HFRA on draft programme
Carmel Edwards of the EiP secretariat responding on 27 April to the Haringey Federation of Residents Associations:
Dear Mr Morris
Thank you for your email and attached comments. I can assure you that the inspectors took on board the comments about the percieved imbalance of participants and are looking to include more voluntary and community sector groups in the final list of participants, as well as acknowledging the important role that can be played by umbrella groups such as the Just Space Network.
The draft list does not exclude groups, it was only a draft and it is never possible to include everyone who makes a representation. We welcome requests at this point to help us identify those who feel strongly about appearing so we can produce a more focused final list.
Ultimately it is for the inspectors to decide who they invite, based on the representations , but we will endeavour to accomodate requests.
As was established at the PEM, Friends of the Earth were omitted due to an adminstrative error that was rectified as soon as it was discovered.
Regards, Carmel Edwards
To: London Plan EiP Panel Secretary
From Respondent 314 Haringey Federation of Residents Associations
General introduction to our responses (7 specific responses, included with other Just Space responses)
1. The HFRA made a substantial response to the consultation (January 2010), but has so far not been called to contribute.
2. There is a need for much larger numbers of voluntary and community sector groups to attend and debate at the EiP. If anything, they should be in the majority of those invited to attend.
3. HFRA is applying to be invited to debate on certain policy areas relevant to our original response to consultation (12.1.2010), both as an affiliate of the London Tenants Federation (respondent number 91) and in our own right where we have points to raise of our own based on our original submission in January 2010 and any subsequent written submissions.
General comments regarding participants chosen to attend the EiP
4. The Haringey Federation of Residents Associations (HFRA) is shocked at the imbalance of participants invited to take part in the EiP of the Draft Replacement London Plan.

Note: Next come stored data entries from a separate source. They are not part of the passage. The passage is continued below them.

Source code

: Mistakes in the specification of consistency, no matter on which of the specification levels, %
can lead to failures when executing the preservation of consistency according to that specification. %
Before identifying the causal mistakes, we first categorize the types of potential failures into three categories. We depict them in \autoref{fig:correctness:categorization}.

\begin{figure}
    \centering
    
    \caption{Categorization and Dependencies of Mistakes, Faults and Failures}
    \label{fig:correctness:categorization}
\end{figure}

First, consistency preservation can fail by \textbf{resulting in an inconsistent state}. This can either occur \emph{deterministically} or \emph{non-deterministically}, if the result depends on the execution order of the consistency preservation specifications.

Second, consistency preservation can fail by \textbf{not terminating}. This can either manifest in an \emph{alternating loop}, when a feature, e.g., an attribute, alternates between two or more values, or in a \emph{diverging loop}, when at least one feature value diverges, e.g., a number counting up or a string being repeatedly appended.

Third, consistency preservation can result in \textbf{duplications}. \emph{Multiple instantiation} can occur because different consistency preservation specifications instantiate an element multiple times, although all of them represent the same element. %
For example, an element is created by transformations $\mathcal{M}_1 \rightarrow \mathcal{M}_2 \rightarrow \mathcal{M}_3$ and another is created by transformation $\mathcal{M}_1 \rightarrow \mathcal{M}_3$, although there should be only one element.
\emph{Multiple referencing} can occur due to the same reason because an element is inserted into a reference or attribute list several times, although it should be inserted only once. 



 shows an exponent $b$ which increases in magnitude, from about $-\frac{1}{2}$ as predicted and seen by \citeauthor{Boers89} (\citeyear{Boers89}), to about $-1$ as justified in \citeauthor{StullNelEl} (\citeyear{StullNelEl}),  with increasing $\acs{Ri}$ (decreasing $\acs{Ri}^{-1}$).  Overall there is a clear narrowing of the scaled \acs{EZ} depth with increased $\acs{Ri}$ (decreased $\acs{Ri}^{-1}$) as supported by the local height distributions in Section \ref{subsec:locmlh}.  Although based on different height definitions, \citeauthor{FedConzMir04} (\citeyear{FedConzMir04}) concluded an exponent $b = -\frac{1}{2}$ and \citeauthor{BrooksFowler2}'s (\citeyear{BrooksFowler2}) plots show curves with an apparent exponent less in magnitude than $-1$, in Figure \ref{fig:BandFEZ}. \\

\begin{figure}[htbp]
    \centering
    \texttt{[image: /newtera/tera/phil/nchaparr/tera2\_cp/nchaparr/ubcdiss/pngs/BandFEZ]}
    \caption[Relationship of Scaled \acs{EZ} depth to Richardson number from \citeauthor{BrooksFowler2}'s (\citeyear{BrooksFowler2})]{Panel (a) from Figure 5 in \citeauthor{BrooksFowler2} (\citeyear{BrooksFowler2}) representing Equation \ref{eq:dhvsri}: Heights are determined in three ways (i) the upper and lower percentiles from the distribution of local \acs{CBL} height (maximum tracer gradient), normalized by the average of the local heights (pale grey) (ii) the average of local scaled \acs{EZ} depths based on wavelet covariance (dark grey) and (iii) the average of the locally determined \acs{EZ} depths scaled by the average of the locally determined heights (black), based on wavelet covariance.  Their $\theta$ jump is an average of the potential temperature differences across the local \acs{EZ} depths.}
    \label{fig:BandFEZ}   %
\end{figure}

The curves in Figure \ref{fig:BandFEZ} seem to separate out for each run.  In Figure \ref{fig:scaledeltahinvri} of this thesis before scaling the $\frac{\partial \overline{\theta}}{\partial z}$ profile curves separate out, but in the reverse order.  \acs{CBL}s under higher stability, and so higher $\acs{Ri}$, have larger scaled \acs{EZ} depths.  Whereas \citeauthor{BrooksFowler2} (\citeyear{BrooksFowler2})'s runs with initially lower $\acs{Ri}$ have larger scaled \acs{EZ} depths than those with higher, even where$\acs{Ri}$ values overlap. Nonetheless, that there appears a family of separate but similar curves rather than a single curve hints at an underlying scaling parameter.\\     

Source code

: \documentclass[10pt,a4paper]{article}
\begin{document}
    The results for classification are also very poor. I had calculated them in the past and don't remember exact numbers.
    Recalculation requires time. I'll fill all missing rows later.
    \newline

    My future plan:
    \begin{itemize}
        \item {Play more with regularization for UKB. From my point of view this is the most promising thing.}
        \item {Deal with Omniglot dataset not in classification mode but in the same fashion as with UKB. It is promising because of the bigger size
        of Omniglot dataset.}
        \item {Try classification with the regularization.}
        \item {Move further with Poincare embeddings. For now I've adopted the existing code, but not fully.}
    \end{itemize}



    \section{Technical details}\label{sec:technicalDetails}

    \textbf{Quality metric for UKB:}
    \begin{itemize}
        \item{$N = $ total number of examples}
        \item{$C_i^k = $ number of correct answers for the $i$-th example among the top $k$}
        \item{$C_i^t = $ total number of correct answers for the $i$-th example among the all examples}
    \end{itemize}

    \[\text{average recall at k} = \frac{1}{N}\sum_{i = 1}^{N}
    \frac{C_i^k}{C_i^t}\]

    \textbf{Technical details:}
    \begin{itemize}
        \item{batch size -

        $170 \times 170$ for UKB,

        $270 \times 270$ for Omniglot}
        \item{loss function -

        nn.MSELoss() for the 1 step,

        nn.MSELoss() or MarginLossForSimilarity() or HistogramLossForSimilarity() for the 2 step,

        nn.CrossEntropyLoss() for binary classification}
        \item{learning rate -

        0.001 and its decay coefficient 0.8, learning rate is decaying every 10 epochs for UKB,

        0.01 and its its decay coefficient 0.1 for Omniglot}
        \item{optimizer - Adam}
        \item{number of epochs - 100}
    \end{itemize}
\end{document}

For almost every matter of discussion, particularly relating to strategic issues there is heavy predominance of authorities, service providers and those with business and financial interest in the London Plan. For many issues there are no community/voluntary sector groups at all, or just what might be seen as a token presence. This may appear to many people to be perverse and unacceptable, and may reinforce public perceptions of the London Plan being a developers charter . There is a need for much larger numbers of voluntary and community sector groups to attend and debate at the EiP.
5. If anything, they should be in the majority of those invited to attend, as planning policies are supposed to be there to protect the interests of the public for whom all planning and development is supposed to be benefiting. The public don t have the resources or powers to directly implement or refuse development, and the only influence they have over development and over specific planning applications are planning policies which explicitly protect their interests. Hence their views on such matters are crucial. This is doubly important if the EiP is expected to evaluate evidence of the realities of what is actually happening on the ground rather than believe the self-serving PR from many of the institutional and commercial sector respondents.
6. There is a clear lack of equality of arms – especially the imbalance in time, money and resources available to voluntary and community groups compared to the other sectors – in the consultation over the EiP and planning policies generally. Institutional and commercial sectors have full time officers and can hire PR and lawyers to put their case systematically and at length.
7. Despite unsuccessful lobbying (eg by the Just Space Network) for administrative and financial support for the active participation of the voluntary and community sector so they can better take part in the whole EiP process, a number of such organisations have managed to respond with their views. This has been a big challenge for us, and there must be thousands of other voluntary and community groups who would have liked to have responded on these important matters if they had had the time, resources, encouragement and support to get through what is a very complex process. Despite the efforts of those who did respond, many organisations must have been demoralised to have been rejected as participants at the appropriate sessions. I wouldn’t be surprised if many of them have not felt able to respond by today – we ourselves have just about managed to only because we have benefited from the advice and support from the under-resourced London Tenants Federation and the Just Space Network
8. We fervently hope that this situation can be rectified at this stage. One way of doing that would be to ensure that umbrella bodies like the London Tenants Federation and the Just Space Network have the maximum possible input into all the sessions they have sought to attend.
9. Finally we were amazed that Friends of the Earth (Jenny Bell [Bates – ed]) were missed out of the list of participants. As climate change is the number one issue we all face we strongly support their particpation in all the sessions they seek to attend.